Slow message processing. The consumer receives messages faster than it can process and acknowledge them. Database writes, HTTP calls, or complex computations in the message handler take longer than the inter-message delivery interval. The ack-pending count grows with each message that takes longer to process than the delivery rate allows.
Ack wait timeout too short. The ack_wait is configured shorter than the processing time for complex messages. Messages time out and are redelivered while the consumer is still processing the original delivery. Both the original and redelivered copies now occupy ack-pending slots.
Consumer crash or restart without ack. A consumer instance processes messages but crashes before sending acknowledgments. On restart (or when another instance picks up the messages), all previously delivered messages are still in ack-pending state. If the consumer frequently restarts, ack-pending accumulates with each cycle.

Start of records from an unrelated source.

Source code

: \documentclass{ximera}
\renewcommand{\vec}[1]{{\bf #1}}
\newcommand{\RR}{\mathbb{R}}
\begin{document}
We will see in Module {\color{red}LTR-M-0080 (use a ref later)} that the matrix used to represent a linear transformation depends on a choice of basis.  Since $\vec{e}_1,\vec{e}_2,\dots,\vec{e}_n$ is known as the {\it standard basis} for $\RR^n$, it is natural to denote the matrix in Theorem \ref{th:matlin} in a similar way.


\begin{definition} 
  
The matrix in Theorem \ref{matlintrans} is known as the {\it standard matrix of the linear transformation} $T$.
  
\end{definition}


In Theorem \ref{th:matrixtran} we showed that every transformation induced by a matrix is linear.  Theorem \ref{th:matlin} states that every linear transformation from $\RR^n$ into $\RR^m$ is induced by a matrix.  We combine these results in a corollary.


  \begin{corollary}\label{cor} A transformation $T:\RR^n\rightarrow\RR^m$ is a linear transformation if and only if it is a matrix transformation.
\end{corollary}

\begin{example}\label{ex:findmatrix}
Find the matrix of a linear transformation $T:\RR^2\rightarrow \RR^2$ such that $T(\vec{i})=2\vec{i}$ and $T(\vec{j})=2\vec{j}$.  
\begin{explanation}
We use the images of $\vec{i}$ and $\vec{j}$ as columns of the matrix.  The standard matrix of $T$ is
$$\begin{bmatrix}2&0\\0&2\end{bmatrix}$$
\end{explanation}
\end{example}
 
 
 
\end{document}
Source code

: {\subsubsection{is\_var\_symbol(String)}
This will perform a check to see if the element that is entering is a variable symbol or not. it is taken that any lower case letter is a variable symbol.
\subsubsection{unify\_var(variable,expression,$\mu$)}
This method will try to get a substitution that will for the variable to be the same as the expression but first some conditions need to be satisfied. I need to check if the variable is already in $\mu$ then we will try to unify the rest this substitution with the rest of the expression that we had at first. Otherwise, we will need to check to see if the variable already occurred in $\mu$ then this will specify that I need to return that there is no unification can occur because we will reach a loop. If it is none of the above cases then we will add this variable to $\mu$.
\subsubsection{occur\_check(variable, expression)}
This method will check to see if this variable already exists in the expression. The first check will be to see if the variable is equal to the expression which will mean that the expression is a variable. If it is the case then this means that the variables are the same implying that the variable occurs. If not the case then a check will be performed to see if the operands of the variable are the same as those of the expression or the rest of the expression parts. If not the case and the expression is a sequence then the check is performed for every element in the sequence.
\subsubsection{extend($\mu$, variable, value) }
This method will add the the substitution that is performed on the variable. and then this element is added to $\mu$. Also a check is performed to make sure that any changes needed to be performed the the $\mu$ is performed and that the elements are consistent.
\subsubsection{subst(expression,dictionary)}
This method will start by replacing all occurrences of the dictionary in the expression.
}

Network issues preventing ack delivery. The consumer processes messages successfully and sends acks, but network problems between the client and server cause acks to be lost or delayed. The server never receives the acks and counts the messages as outstanding.
max_ack_pending set too high relative to processing capacity. A high max_ack_pending allows the server to deliver a large batch of messages that the consumer can’t process within the ack_wait window. The consumer is overwhelmed, acks slow down, and the pending count stays elevated.
Poison messages causing processing failures. Messages that consistently fail processing (malformed data, schema mismatches, missing dependencies) are never acknowledged. They consume ack-pending slots, are redelivered, fail again, and consume more slots — crowding out healthy messages.
nats consumer info ORDERS my-consumer --json | jq '{ num_ack_pending: .num_ack_pending, num_pending: .num_pending, num_redelivered: .num_redelivered, num_waiting: .num_waiting, config_max_ack_pending: .config.max_ack_pending, config_ack_wait: .config.ack_wait}'Key indicators:
# Watch the ack-pending count in real timewatch -n 5 'nats consumer info ORDERS my-consumer --json | jq .num_ack_pending'If the count is stable and near the threshold, the consumer is consistently at capacity. If it’s spiking and recovering, the problem is intermittent (likely correlated with traffic spikes or periodic processing slowdowns).
# High redelivery count indicates acks aren't arriving in timenats consumer info ORDERS my-consumer --json | jq '{ num_redelivered: .num_redelivered, delivered_consumer_seq: .delivered.consumer_seq, redelivery_ratio: (.num_redelivered / (.delivered.consumer_seq + 1) * 100 | tostring + "%")}'A redelivery ratio above 10% suggests the ack_wait is too aggressive or processing is too slow.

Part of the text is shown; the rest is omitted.